Delhi metro introduces India’s first driverless train services

As the Cocid-19 pamdemic halted the day to day operations, the Delhi Metro Rail Corporation (DMRC) had stopped its operations for eight months since March 2020. However, the Delhi Metro has stepped into 2021 with the proud launch of India’s first driverless train service. The Covid pandemic took nearly 10000 lives in the national capital in 2020 alone and wreaked havoc in June, the first significant pandemic wave in the city.

 On December 28, Delhi Metro Rail Corporation (DMRC) launched the country’s first driverless service on the 37 km Magenta Line.  

Prime Minister NarendraModi inaugurated the service through video conferencing. Driverless train services on Metro’s Magenta Line will be extended to the Pink Line within six months. With this, DMRC will own 9% of the world’s total driverless metro network. With this technological feast, DMRC achieved the title of the first driverless metro train in the country. There will be roving attendants, trained metro operators onboard to intervene in emergencies or other types of failures Until DMRC switches to the Unattended Train Operation (UTO) mode. The driverless trains will have an operational speed of 85 km/h and a maximum speed of 95 km/h.

The first Covid19 case was reported in Delhi on March 1. 

The Delhi Metro service has been suspended since March 22. Later, the Metro service was resumed in stages from September 7 under the Ministry of Home Affairs guidelines. The services were in strict compliance with Covid19 control standards.
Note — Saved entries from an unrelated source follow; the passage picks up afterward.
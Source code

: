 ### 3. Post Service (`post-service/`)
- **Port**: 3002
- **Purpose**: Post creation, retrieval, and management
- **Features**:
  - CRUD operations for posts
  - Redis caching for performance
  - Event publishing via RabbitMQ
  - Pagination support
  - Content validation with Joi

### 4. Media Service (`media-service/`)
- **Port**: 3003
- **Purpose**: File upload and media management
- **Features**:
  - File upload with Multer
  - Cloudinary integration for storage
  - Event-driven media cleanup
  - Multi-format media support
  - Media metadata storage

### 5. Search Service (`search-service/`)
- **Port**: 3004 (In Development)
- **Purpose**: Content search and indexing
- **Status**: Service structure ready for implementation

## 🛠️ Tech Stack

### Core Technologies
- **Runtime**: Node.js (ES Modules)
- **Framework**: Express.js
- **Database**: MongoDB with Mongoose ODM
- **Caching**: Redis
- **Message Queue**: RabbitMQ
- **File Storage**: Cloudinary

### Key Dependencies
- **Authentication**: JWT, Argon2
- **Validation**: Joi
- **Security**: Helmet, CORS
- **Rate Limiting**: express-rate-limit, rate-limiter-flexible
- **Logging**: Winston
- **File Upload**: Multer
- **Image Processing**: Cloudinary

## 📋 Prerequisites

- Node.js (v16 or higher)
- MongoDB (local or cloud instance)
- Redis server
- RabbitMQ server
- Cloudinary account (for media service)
The services were continued with stringent measures for the least physical contact with the travelers, including automated thermal screening, sanitizer dispenser, and lift calling system driven with a foot pedal. Inside the train, there are also stickers on the floor and seats to maintain social distancing. Wearing of masks were mandatory inside the trains and on the platforms, and the authorities charged those who were not following the guidelines fines. Later, metro services resumed almost normally. But before Covid, the Delhi Metro, which used to carry an average of 26 lakh passengers a day, was reduced to three or four lakh passengers. The number of metro commuters may also decrease as city life returns to normal. The DMRC sets another milestone in this new year by completing another 57 km of the driverless train in the Pink Line from Majlis Park to Shiv Vihar. It would be achieved by the mid of 2021.